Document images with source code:
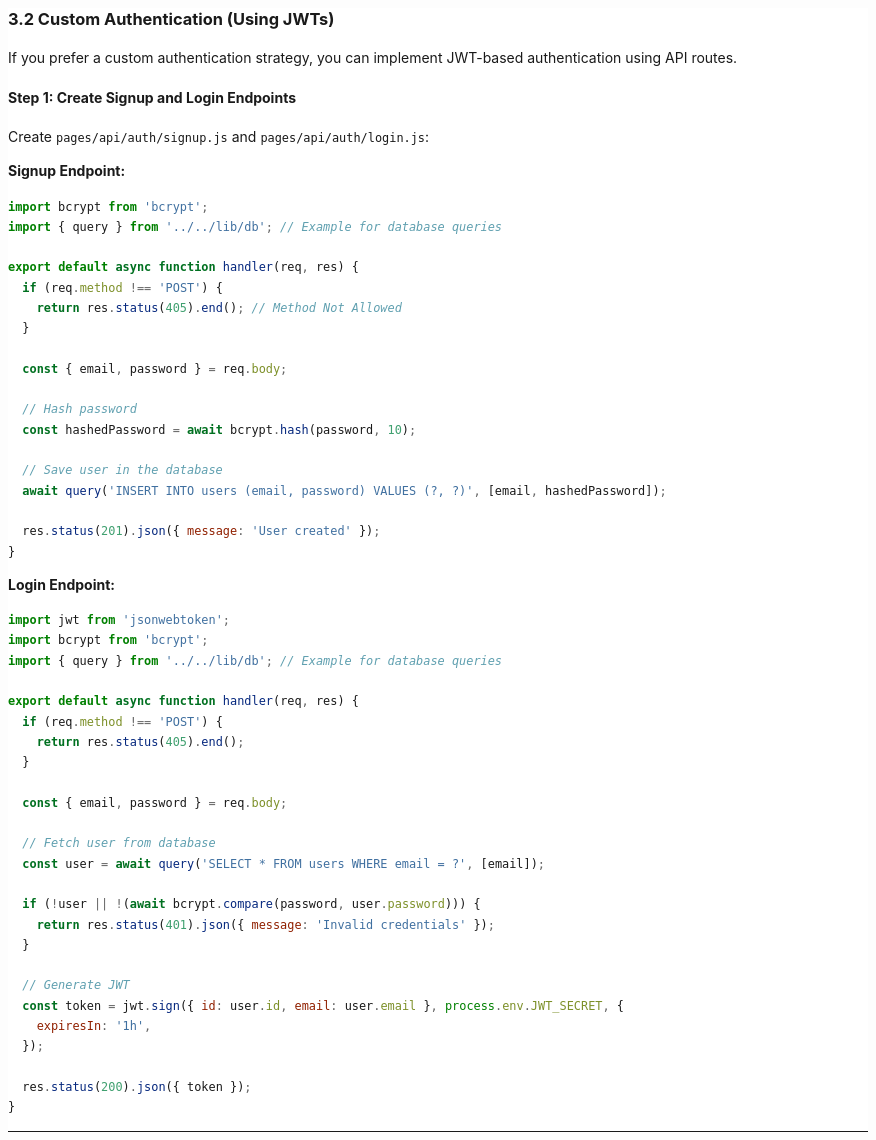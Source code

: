 
### **3.2 Custom Authentication (Using JWTs)**

If you prefer a custom authentication strategy, you can implement JWT-based authentication using API routes.

#### **Step 1: Create Signup and Login Endpoints**
Create `pages/api/auth/signup.js` and `pages/api/auth/login.js`:

**Signup Endpoint:**

<audio src="C:\Users\10691\Downloads\2024年12月19日19点29分.mp3"></audio>

```javascript
import bcrypt from 'bcrypt';
import { query } from '../../lib/db'; // Example for database queries

export default async function handler(req, res) {
  if (req.method !== 'POST') {
    return res.status(405).end(); // Method Not Allowed
  }

  const { email, password } = req.body;

  // Hash password
  const hashedPassword = await bcrypt.hash(password, 10);

  // Save user in the database
  await query('INSERT INTO users (email, password) VALUES (?, ?)', [email, hashedPassword]);

  res.status(201).json({ message: 'User created' });
}
```

**Login Endpoint:**

<audio src="C:\Users\10691\Downloads\2024年12月19日19点32分.mp3"></audio>

```javascript
import jwt from 'jsonwebtoken';
import bcrypt from 'bcrypt';
import { query } from '../../lib/db'; // Example for database queries

export default async function handler(req, res) {
  if (req.method !== 'POST') {
    return res.status(405).end();
  }

  const { email, password } = req.body;

  // Fetch user from database
  const user = await query('SELECT * FROM users WHERE email = ?', [email]);

  if (!user || !(await bcrypt.compare(password, user.password))) {
    return res.status(401).json({ message: 'Invalid credentials' });
  }

  // Generate JWT
  const token = jwt.sign({ id: user.id, email: user.email }, process.env.JWT_SECRET, {
    expiresIn: '1h',
  });

  res.status(200).json({ token });
}
```

---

Instructions for the task:
Would you write out the data exactly, with no pictures in the copy?

Response:
Source code

: 
### **3.2 Custom Authentication (Using JWTs)**

If you prefer a custom authentication strategy, you can implement JWT-based authentication using API routes.

#### **Step 1: Create Signup and Login Endpoints**
Create `pages/api/auth/signup.js` and `pages/api/auth/login.js`:

**Signup Endpoint:**

<audio src="C:\Users\10691\Downloads\2024年12月19日19点29分.mp3"></audio>

```javascript
import bcrypt from 'bcrypt';
import { query } from '../../lib/db'; // Example for database queries

export default async function handler(req, res) {
  if (req.method !== 'POST') {
    return res.status(405).end(); // Method Not Allowed
  }

  const { email, password } = req.body;

  // Hash password
  const hashedPassword = await bcrypt.hash(password, 10);

  // Save user in the database
  await query('INSERT INTO users (email, password) VALUES (?, ?)', [email, hashedPassword]);

  res.status(201).json({ message: 'User created' });
}
```

**Login Endpoint:**

<audio src="C:\Users\10691\Downloads\2024年12月19日19点32分.mp3"></audio>

```javascript
import jwt from 'jsonwebtoken';
import bcrypt from 'bcrypt';
import { query } from '../../lib/db'; // Example for database queries

export default async function handler(req, res) {
  if (req.method !== 'POST') {
    return res.status(405).end();
  }

  const { email, password } = req.body;

  // Fetch user from database
  const user = await query('SELECT * FROM users WHERE email = ?', [email]);

  if (!user || !(await bcrypt.compare(password, user.password))) {
    return res.status(401).json({ message: 'Invalid credentials' });
  }

  // Generate JWT
  const token = jwt.sign({ id: user.id, email: user.email }, process.env.JWT_SECRET, {
    expiresIn: '1h',
  });

  res.status(200).json({ token });
}
```

---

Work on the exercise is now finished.